If all is good there, keep it in the 15 ...they do well on a variety of insects, crickets, etc..
set it up with live plants, and I use powerheads buried in gravel to generate pools in the bottoms of the enclosure, keeps the water running, and filtered through the gravel..


----------



## welsher7 (Jul 29, 2005)

here is a picture of his temp. viv.


----------



## WorldBelow07 (Dec 16, 2004)

very nice ^_^


----------



## welsher7 (Jul 29, 2005)

well i set up the viv today. i picked up some kind of moss for the bottom a dish for a pool, and some fake plants to hang on the walls. I'll post pics when i get home from work. I'm going to work on a more viv. this weekend with live plants and a water feature. i'm gonna search the web for some more info on setting up vivs. thanks for all the help.

thanks, 
Dan


----------



## welsher7 (Jul 29, 2005)

a full shot of his viv








and two of him
















what do ya think?? anything i should change?

thanks, 
Dan


----------



## Mettle (Dec 29, 2003)

Looks very good!

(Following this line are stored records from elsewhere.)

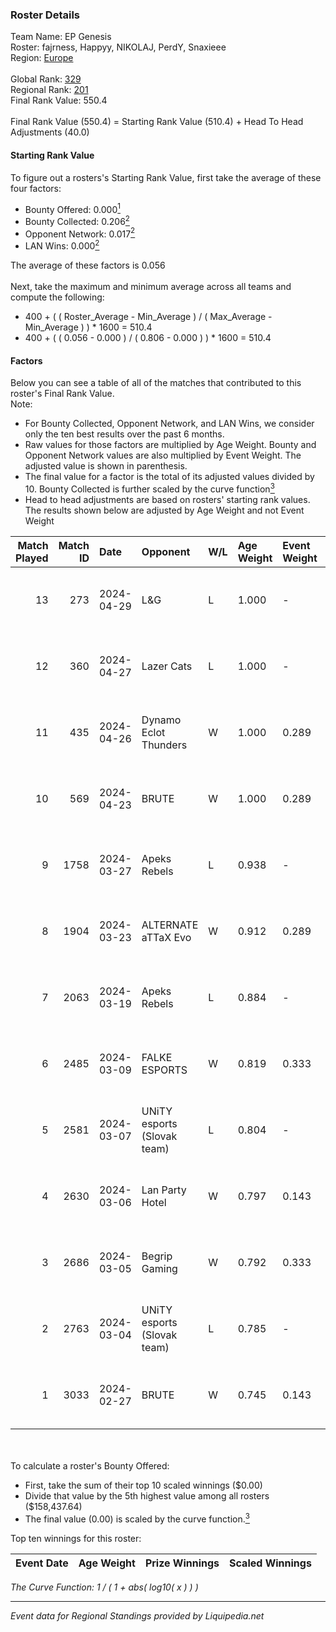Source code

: ### Roster Details<br />
Team Name: EP Genesis<br />
Roster: fajrness, Happyy, NIKOLAJ, PerdY, Snaxieee<br />
Region: [Europe]( ../standings_europe.md)<br />
<br />
Global Rank: [329](../standings_global.md)<br />
Regional Rank: [201]( ../standings_europe.md)<br />
Final Rank Value:  550.4<br />
<br />
Final Rank Value (550.4) = Starting Rank Value (510.4) + Head To Head Adjustments (40.0)<br />

#### Starting Rank Value<br />
To figure out a rosters's Starting Rank Value, first take the average of these four factors:<br />
- Bounty Offered: 0.000[<sup>1</sup>](#table2)
- Bounty Collected: 0.206[<sup>2</sup>](#table1)
- Opponent Network: 0.017[<sup>2</sup>](#table1)
- LAN Wins: 0.000[<sup>2</sup>](#table1)

The average of these factors is 0.056<br />
<br />
Next, take the maximum and minimum average across all teams and compute the following:<br />
- 400 + ( ( Roster_Average - Min_Average ) / ( Max_Average - Min_Average ) ) * 1600 = 510.4
- 400 + ( ( 0.056 - 0.000 ) / ( 0.806 - 0.000 ) ) * 1600 = 510.4


#### Factors<br />
Below you can see a table of all of the matches that contributed to this roster's Final Rank Value.<br />
Note:<br />

- For Bounty Collected, Opponent Network, and LAN Wins, we consider only the ten best results over the past 6 months.
- Raw values for those factors are multiplied by Age Weight. Bounty and Opponent Network values are also multiplied by Event Weight. The adjusted value is shown in parenthesis.
- The final value for a factor is the total of its adjusted values divided by 10. Bounty Collected is further scaled by the curve function[<sup>3</sup>](#curveFunction)
- Head to head adjustments are based on rosters' starting rank values. The results shown below are adjusted by Age Weight and not Event Weight
<span id="table1"></span><br />


| Match Played | Match ID | Date       | Opponent                    | W/L | Age Weight | Event Weight | Bounty Collected | Opponent Network | LAN Wins      | H2H Adj. | Roster                                     |
| -: | -: | :- | :- | :- | :- | :- | :- | :- | :- | -: | :- |
|           13 |      273 | 2024-04-29 | L&G                         | L   | 1.000      | -            | -                | -                | -             |    -8.92 | fajrness, Happyy, NIKOLAJ, PerdY, Snaxieee |
|           12 |      360 | 2024-04-27 | Lazer Cats                  | L   | 1.000      | -            | -                | -                | -             |   -11.95 | fajrness, Happyy, NIKOLAJ, PerdY, Snaxieee |
|           11 |      435 | 2024-04-26 | Dynamo Eclot Thunders       | W   | 1.000      | 0.289        | 0.000 (0.000)    | 0.035 (0.010)    | false (0.000) |     8.15 | fajrness, Happyy, NIKOLAJ, PerdY, Snaxieee |
|           10 |      569 | 2024-04-23 | BRUTE                       | W   | 1.000      | 0.289        | 0.000 (0.000)    | 0.122 (0.035)    | false (0.000) |    12.41 | fajrness, Happyy, NIKOLAJ, PerdY, Snaxieee |
|            9 |     1758 | 2024-03-27 | Apeks Rebels                | L   | 0.938      | -            | -                | -                | -             |    -9.61 | fajrness, Happyy, NIKOLAJ, PerdY, Snaxieee |
|            8 |     1904 | 2024-03-23 | ALTERNATE aTTaX Evo         | W   | 0.912      | 0.289        | 0.005 (0.001)    | 0.198 (0.052)    | false (0.000) |    18.77 | fajrness, Happyy, NIKOLAJ, PerdY, Snaxieee |
|            7 |     2063 | 2024-03-19 | Apeks Rebels                | L   | 0.884      | -            | -                | -                | -             |    -8.44 | fajrness, Happyy, NIKOLAJ, PerdY, Snaxieee |
|            6 |     2485 | 2024-03-09 | FALKE ESPORTS               | W   | 0.819      | 0.333        | 0.000 (0.000)    | 0.021 (0.006)    | false (0.000) |    11.02 | fajrness, Happyy, NIKOLAJ, PerdY, Snaxieee |
|            5 |     2581 | 2024-03-07 | UNiTY esports (Slovak team) | L   | 0.804      | -            | -                | -                | -             |    -4.22 | fajrness, Happyy, NIKOLAJ, PerdY, Snaxieee |
|            4 |     2630 | 2024-03-06 | Lan Party Hotel             | W   | 0.797      | 0.143        | 0.000 (0.000)    | 0.000 (0.000)    | false (0.000) |     7.63 | fajrness, Happyy, NIKOLAJ, PerdY, Snaxieee |
|            3 |     2686 | 2024-03-05 | Begrip Gaming               | W   | 0.792      | 0.333        | 0.001 (0.000)    | 0.196 (0.052)    | false (0.000) |    16.25 | fajrness, Happyy, NIKOLAJ, PerdY, Snaxieee |
|            2 |     2763 | 2024-03-04 | UNiTY esports (Slovak team) | L   | 0.785      | -            | -                | -                | -             |    -3.55 | fajrness, Happyy, NIKOLAJ, PerdY, Snaxieee |
|            1 |     3033 | 2024-02-27 | BRUTE                       | W   | 0.745      | 0.143        | 0.000 (0.000)    | 0.122 (0.013)    | false (0.000) |    12.44 | fajrness, Happyy, NIKOLAJ, PerdY, Snaxieee |

<br />
<span id="table2"></span><br />
To calculate a roster's Bounty Offered:<br />

- First, take the sum of their top 10 scaled winnings ($0.00)
- Divide that value by the 5th highest value among all rosters ($158,437.64)
- The final value (0.00) is scaled by the curve function.[<sup>3</sup>](#curveFunction)

Top ten winnings for this roster:<br />

| Event Date | Age Weight | Prize Winnings | Scaled Winnings |
| :- | -: | :- | :- |


<span id="curveFunction"></span>_The Curve Function: 1 / ( 1 + abs( log10( x ) ) )_<br />

---
_Event data for Regional Standings provided by Liquipedia.net_<br />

Love those nice pieces of driftwood you've got going on, for sure. And that frog looks pretty cool itself!

Frogs are underrated. I've learned that from having my pacman.


----------



## flaredevil4 (Sep 9, 2006)

hey, that looks exactly like a frog that was in my backyard once! I have a compost and one day I hear a croaking sound. IT looked like that except it was camoflouged pretty damned well! Plus morth of where I live, there are plenty of frogs all over the place!


----------



## welsher7 (Jul 29, 2005)

thanx for the compliments. yea we have them every where. its weird when i saw it, i thought cool a tree frog, but now i see them everywhere. its cool if you actually pay attention to whats around you will find all kinds of cool things. i found another tiny tiny one last night, along with a northern leapord frog and common toad all on my drive way within 10ft. of each other. but i think i'm gonna let it go tonight.

thanks, 
Dan


----------



## psychofish (Jun 5, 2004)

Thats an awsome set up


----------



## Mettle (Dec 29, 2003)

All that time and money spent and you're just releasing it?


----------



## Nethius (Feb 23, 2003)

Sweet frog man! Nice find!


----------



## Wide_Eyed_Wanderer (Aug 22, 2006)

u really did a nice job on his tank


----------



## CLUSTER ONE (Aug 2, 2006)

thats very nice but i think it would look great if you put some real plants in there instead of the fake ones


----------